▸ Activity:
Reproduce the listing below without any change.
[[ Records provided, beginning ]]
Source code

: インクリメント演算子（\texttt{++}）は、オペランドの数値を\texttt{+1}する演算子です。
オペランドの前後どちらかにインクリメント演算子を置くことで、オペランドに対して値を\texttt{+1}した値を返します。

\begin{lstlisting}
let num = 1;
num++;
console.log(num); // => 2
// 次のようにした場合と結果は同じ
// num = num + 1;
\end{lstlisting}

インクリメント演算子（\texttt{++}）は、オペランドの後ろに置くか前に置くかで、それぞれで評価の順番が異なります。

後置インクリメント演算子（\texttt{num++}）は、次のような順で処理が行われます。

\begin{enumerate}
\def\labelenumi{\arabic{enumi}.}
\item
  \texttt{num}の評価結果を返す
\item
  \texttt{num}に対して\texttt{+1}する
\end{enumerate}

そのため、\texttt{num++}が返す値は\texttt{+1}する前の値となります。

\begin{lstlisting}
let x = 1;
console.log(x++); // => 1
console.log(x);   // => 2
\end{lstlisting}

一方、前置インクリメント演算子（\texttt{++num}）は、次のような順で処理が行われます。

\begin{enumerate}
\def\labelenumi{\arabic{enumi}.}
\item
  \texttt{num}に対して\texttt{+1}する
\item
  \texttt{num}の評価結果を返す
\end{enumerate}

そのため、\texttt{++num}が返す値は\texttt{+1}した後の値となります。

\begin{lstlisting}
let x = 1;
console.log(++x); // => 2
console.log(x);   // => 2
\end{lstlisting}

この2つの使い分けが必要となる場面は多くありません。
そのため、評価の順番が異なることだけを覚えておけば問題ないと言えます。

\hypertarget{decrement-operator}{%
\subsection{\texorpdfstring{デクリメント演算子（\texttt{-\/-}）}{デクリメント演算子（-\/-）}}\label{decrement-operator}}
[[ Records provided, end ]]
▸ Written solution:
Source code

: インクリメント演算子（\texttt{++}）は、オペランドの数値を\texttt{+1}する演算子です。
オペランドの前後どちらかにインクリメント演算子を置くことで、オペランドに対して値を\texttt{+1}した値を返します。

\begin{lstlisting}
let num = 1;
num++;
console.log(num); // => 2
// 次のようにした場合と結果は同じ
// num = num + 1;
\end{lstlisting}

インクリメント演算子（\texttt{++}）は、オペランドの後ろに置くか前に置くかで、それぞれで評価の順番が異なります。

後置インクリメント演算子（\texttt{num++}）は、次のような順で処理が行われます。

\begin{enumerate}
\def\labelenumi{\arabic{enumi}.}
\item
  \texttt{num}の評価結果を返す
\item
  \texttt{num}に対して\texttt{+1}する
\end{enumerate}

そのため、\texttt{num++}が返す値は\texttt{+1}する前の値となります。

\begin{lstlisting}
let x = 1;
console.log(x++); // => 1
console.log(x);   // => 2
\end{lstlisting}

一方、前置インクリメント演算子（\texttt{++num}）は、次のような順で処理が行われます。

\begin{enumerate}
\def\labelenumi{\arabic{enumi}.}
\item
  \texttt{num}に対して\texttt{+1}する
\item
  \texttt{num}の評価結果を返す
\end{enumerate}

そのため、\texttt{++num}が返す値は\texttt{+1}した後の値となります。

\begin{lstlisting}
let x = 1;
console.log(++x); // => 2
console.log(x);   // => 2
\end{lstlisting}

この2つの使い分けが必要となる場面は多くありません。
そのため、評価の順番が異なることだけを覚えておけば問題ないと言えます。

\hypertarget{decrement-operator}{%
\subsection{\texorpdfstring{デクリメント演算子（\texttt{-\/-}）}{デクリメント演算子（-\/-）}}\label{decrement-operator}}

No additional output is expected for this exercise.